**Exercise**
The lines you need are those holding the word "male"; pull them from the material.

**Dataset excerpts**

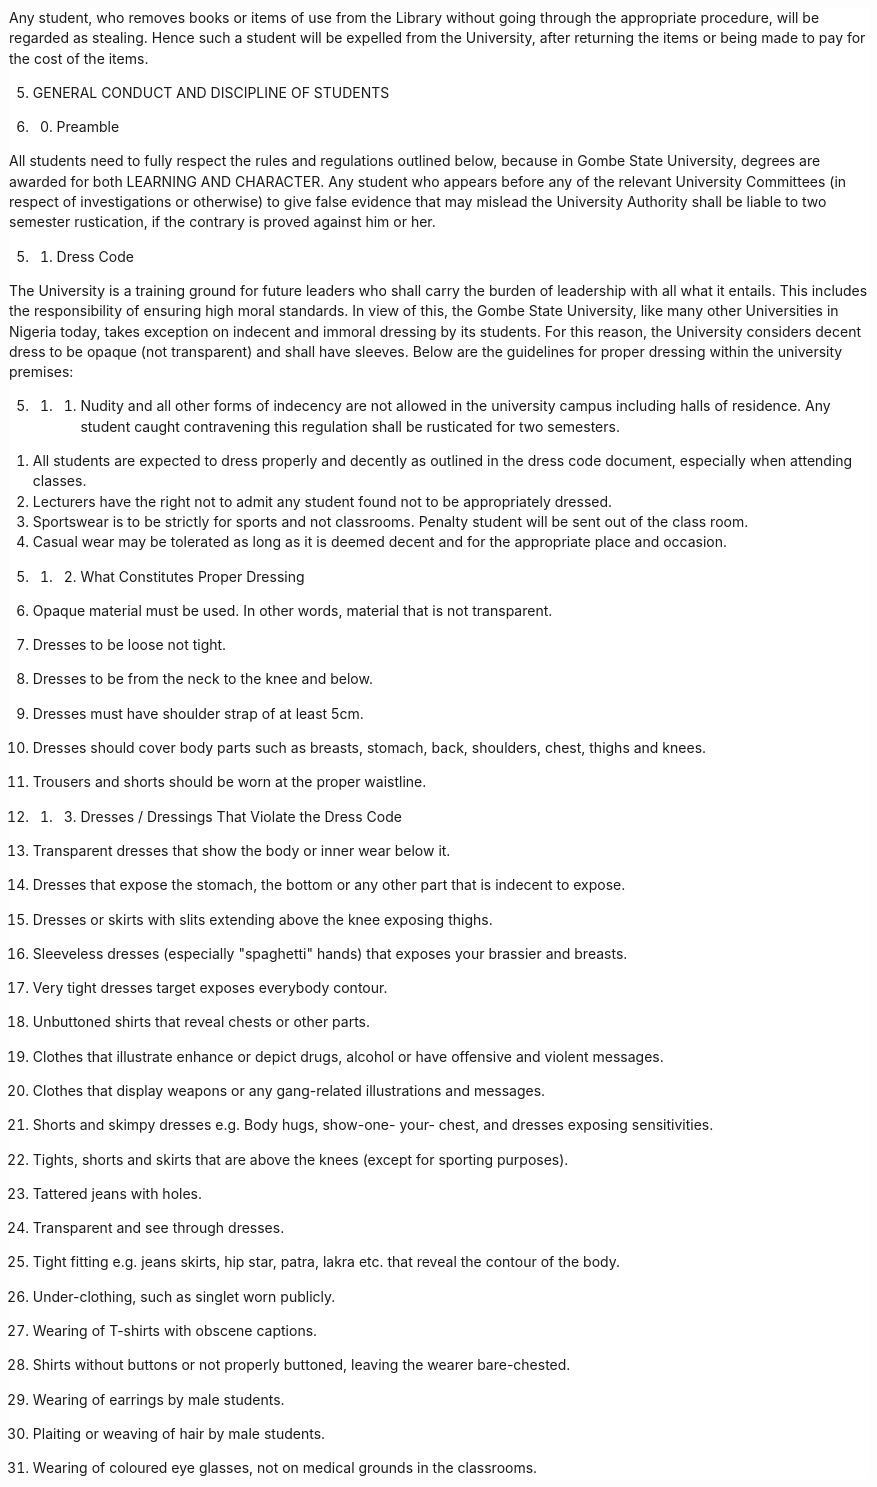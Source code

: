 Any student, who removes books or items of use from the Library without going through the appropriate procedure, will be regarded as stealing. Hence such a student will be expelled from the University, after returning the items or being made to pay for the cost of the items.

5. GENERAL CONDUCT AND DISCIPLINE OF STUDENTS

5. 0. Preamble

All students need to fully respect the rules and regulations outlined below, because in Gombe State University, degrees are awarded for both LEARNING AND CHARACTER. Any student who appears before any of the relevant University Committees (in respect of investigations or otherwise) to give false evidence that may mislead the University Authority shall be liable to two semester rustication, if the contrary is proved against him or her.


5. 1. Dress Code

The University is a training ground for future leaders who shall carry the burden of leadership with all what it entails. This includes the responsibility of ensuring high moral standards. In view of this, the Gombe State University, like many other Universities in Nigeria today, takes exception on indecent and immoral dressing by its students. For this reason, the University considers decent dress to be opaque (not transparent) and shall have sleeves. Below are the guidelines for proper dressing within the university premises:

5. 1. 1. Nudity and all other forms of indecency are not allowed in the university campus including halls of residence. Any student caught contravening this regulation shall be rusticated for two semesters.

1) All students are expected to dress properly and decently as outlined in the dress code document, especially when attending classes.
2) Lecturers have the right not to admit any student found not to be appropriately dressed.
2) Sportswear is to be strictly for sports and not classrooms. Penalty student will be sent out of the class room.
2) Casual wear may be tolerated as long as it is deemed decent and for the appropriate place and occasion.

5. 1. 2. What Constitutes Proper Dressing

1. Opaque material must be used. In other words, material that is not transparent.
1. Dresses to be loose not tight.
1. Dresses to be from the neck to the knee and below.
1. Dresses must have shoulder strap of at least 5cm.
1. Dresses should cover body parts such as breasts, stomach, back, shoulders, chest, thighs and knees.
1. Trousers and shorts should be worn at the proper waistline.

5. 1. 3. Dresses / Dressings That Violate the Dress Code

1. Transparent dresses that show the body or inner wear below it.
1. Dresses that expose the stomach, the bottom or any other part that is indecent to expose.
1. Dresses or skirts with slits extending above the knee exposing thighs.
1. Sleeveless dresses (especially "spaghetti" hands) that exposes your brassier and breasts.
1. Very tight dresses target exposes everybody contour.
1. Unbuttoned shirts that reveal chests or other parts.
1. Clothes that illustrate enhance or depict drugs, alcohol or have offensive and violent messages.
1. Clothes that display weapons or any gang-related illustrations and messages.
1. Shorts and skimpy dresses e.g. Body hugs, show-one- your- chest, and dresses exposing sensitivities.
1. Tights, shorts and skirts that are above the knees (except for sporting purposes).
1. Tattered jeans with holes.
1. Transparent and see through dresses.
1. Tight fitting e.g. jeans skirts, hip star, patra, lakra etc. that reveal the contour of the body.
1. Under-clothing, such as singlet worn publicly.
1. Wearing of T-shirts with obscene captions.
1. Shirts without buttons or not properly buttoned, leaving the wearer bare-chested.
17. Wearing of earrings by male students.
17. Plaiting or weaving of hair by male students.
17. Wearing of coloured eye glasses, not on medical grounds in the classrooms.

...

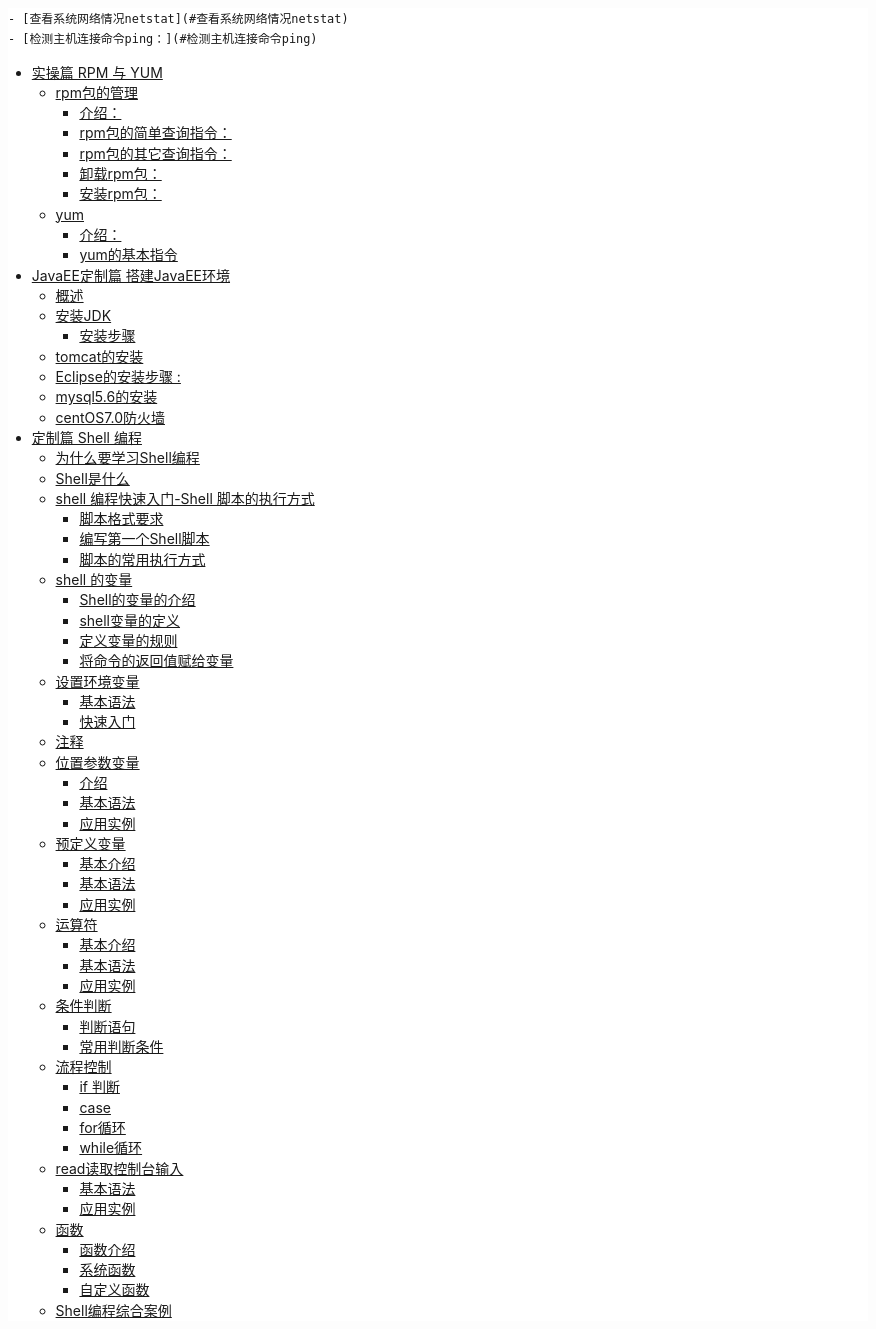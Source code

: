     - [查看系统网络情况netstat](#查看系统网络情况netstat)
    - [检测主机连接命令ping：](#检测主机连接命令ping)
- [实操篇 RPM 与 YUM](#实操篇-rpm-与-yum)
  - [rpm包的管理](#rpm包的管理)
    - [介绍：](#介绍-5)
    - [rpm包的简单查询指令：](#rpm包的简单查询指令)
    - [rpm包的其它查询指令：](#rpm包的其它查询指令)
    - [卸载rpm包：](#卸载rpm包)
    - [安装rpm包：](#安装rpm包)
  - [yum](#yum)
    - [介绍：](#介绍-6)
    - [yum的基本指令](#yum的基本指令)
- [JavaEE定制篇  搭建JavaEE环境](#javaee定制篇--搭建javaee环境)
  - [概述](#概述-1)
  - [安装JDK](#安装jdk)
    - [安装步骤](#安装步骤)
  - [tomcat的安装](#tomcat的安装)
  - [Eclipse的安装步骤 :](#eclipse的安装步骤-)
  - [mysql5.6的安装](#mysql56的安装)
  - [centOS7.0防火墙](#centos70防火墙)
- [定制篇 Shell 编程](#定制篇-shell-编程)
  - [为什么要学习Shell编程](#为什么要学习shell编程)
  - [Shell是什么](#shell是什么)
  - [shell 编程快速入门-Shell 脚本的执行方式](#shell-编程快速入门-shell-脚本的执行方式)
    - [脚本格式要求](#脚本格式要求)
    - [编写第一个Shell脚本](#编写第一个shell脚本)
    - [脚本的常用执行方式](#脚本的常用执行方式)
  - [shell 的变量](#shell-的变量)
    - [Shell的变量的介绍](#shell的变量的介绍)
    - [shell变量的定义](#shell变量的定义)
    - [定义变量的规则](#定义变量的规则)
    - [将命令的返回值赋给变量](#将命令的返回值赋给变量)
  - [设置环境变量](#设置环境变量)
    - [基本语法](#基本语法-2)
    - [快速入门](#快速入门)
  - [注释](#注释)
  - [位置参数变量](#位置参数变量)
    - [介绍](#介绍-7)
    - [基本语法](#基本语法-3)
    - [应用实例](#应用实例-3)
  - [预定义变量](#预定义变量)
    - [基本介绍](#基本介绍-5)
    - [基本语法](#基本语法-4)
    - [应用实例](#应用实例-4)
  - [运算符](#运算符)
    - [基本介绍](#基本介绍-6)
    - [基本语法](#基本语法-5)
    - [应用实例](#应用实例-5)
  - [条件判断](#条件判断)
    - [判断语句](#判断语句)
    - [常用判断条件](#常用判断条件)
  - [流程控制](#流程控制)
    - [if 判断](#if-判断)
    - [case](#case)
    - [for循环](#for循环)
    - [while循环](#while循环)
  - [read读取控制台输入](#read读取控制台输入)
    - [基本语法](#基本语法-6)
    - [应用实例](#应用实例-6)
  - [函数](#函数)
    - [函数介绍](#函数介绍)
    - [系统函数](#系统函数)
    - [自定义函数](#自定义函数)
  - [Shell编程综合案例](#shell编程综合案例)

**Response box**
17. Wearing of earrings by male students.
17. Plaiting or weaving of hair by male students.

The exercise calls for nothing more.